|
Department of Health and Human Services
National Institutes of Health
Fiscal Year 2006 Budget Request
Witness appearing before the House Subcommittee on Labor-HHS-Education Appropriations March 9, 2005and
Senate Subcommittee on Labor-HHS-Education Appropriations April 6, 2005
Francis S. Collins, M.D., Ph.D.
Director, National Human Genome Research Institute
Mr. William Beldon, Deputy Assistant Secretary, Budget
Mr. Chairman and Members of the Committee:
I am pleased to present the Fiscal Year (FY) 2006 President's budget request
for the National Human Genome Research Institute (NHGRI). The FY 2006 budget
includes $490,959,000, an increase of $2,351,000 over the FY 2005 enacted level
of $488,608,000 comparable for transfers proposed in the President's request.

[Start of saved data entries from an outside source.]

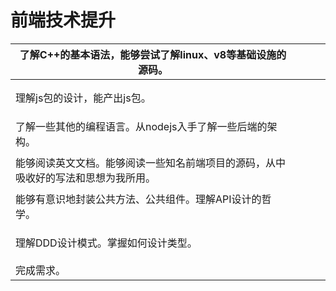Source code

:# 前端技术提升

| 了解C++的基本语法，能够尝试了解linux、v8等基础设施的源码。        |             |             |             |
| ----------------------------------------- | ----------- | ----------- | ----------- |
| 理解js包的设计，能产出js包。                          | <p><br></p> | <p><br></p> | <p><br></p> |
| 了解一些其他的编程语言。从nodejs入手了解一些后端的架构。           | <p><br></p> | <p><br></p> | <p><br></p> |
| 能够阅读英文文档。能够阅读一些知名前端项目的源码，从中吸收好的写法和思想为我所用。 | <p><br></p> | <p><br></p> | <p><br></p> |
| 能够有意识地封装公共方法、公共组件。理解API设计的哲学。             | <p><br></p> | <p><br></p> | <p><br></p> |
| 理解DDD设计模式。掌握如何设计类型。                       | <p><br></p> | <p><br></p> | <p><br></p> |
| 完成需求。                                     |             |             |             |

Cable News Network (CNN) recently named the completion of the Human Genome Project
(HGP) the number one health news story of the past 25 years. CNN reported, "Much
of the marvel of medicine has to do with discovery. Mapping the human genome,
the complete sequence of DNA, gave scientists a blueprint for building a person,
making it the No. 1 medical story, according to a distinguished panel CNN gathered
to rank the top 25 medical stories of the past quarter-century." As the
leader of the HGP, the National Human Genome Research Institute (NHGRI) is very
proud of this recognition, but as CNN also pointed out there is still a great
deal more to learn.
Ongoing NHGRI Initiatives
Analysis of the Completed Human Genome Sequence
In October 2004, the International Human Genome Sequencing Consortium, led
in the United States by the NHGRI and the Department of Energy, published a
description of the finished human genome sequence in the journal Nature. An
international team worked to convert the draft genome, published in 2001, into
a highly accurate form. The new analysis reduces the estimate of the number
of human protein-coding genes from 35,000 to only 20,000-25,000-a surprisingly
low number for our species, considering that only a decade ago most scientists
thought there would be over 100,000 genes. We now focus on the more difficult
task of understanding the function of each of these genes.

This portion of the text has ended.